March 11, 2009
Crisis what crisis?
As the fortunes of the world’s biggest banks continue to unravel, another part of the banking sector, driven by a different set of values seems to be coming into its own. Only lending what depositors have given them, these ethical banks specialise in making loans to our sector
Meltdown? The ill wind is bringing ethical banks nothing but good
The UK’s ethical banking sector is not only surviving the meltdown, it is experiencing new levels of consumer confidence and investment. At Bristol-based Triodos Bank, profits are up more than 50%, inflows into its cash Isa are up 25%, and the amount of money deposited by savers is up by 15% – nearly four times the mainstream bank saving rate of 4%.
So why are Triodos, and other ethical institutions, bucking the trend? “We operate a transparent and easy-to-understand business model,” explains UK managing director, Charles Middleton.
“We raise money from individual savers to fund projects that benefit people and the environment. We don’t invest in any of the complicated bundled investments, such as derivatives, that aren’t connected to the real economy, and we show exactly what we are investing in.”

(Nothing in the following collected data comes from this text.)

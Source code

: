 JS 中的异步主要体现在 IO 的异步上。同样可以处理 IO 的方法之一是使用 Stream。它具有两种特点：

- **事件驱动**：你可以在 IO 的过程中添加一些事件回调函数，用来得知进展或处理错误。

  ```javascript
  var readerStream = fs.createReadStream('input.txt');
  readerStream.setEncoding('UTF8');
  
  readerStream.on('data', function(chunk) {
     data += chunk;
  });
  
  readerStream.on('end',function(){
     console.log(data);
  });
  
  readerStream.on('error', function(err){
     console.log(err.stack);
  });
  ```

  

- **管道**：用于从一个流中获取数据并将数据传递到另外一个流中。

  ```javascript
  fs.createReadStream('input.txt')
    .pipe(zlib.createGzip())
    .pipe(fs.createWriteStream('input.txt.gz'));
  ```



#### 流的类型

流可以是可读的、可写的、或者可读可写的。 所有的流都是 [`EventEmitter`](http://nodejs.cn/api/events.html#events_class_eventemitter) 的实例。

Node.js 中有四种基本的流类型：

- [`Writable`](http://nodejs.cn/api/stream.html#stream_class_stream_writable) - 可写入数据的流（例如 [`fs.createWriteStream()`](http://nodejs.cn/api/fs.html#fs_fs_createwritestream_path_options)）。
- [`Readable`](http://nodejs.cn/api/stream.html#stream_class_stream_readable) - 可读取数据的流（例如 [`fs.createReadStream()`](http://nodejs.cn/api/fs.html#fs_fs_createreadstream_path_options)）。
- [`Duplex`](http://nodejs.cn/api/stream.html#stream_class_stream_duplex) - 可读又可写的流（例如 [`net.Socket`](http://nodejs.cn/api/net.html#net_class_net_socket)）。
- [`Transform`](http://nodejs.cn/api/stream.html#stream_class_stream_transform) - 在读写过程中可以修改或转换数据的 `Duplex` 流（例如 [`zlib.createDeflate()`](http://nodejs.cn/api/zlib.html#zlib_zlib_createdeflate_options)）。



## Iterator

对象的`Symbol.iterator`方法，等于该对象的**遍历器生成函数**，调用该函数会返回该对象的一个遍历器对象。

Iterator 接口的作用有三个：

But people nervous about banks with overseas parent companies following the collapse of Icesave, should be aware that Triodos is a subsidiary of a Dutch banking group. If it were to go bust, savers would have to apply to the Dutch deposit guarantee scheme. However, this recently raised its maximum payout threshold to ?100,000 (£77,700) – significantly more than the £50,000 offered to UK savers.
The Ecology Building Society, which only provides mortgages for properties that have a positive environmental benefit, has seen the amount deposited this year already exceed amount for the whole of 2007.
“We are witnessing a flight to safety, with people increasingly recognising that the mutual model is less affected by the current volatile market,” says Paul Ellis, its chief executive.
The Co-operative Bank has also been able to weather the storm, thanks to “a historically prudent approach to lending and a strong reputation for trust”. It says: “Our lending capital is generated from customers’ investments and savings, leaving us a good deal less exposed to the markets … we actually increased mortgage business during the first half of 2008.”
The Co-op Bank says people’s money will never be used to support regimes that abuse human rights, and that on the positive side, “it will always be invested according to sound environmental principles”.
It has also seen significant increases in savings balances during the first six months of the year; retail savings have grown by more than 11%.
But there is a price to be paid for this prudence, and for knowing your money is not supporting unethical practices such as the arms trade or tobacco, and this often takes the form of lower rates. With a rate of 3.85%, Triodos’s online cash Isa isn’t the best return you can get. At the Ecology, you will get 5.1% if you take out its Earthwise cash Isa; this rate includes a 1% annual interest bonus payable if no more than one withdrawal is made during the tax year. The Co-op Bank, meanwhile, has some good deals, including a one-year fixed-rate savings bond paying 6.5% gross, and two- and three-year bonds paying 6.59% (the minimum deposit is £2,000).
However, a recent poll for Triodos found that 38% of consumers would be prepared to take a lower rate in return for a sound ethical and environmental policy.
So what lessons do these banks think their battered and bruised high street competitors need to learn from the whole experience?
Paul Ellis believes that the fundamental problem at the root of the crisis “is a lack of transparency surrounding the complex financial products that have caused so much damage”.
Charles Middleton agrees: “The credit crunch is making people think hard about what their money is doing and what their bank is using it for.”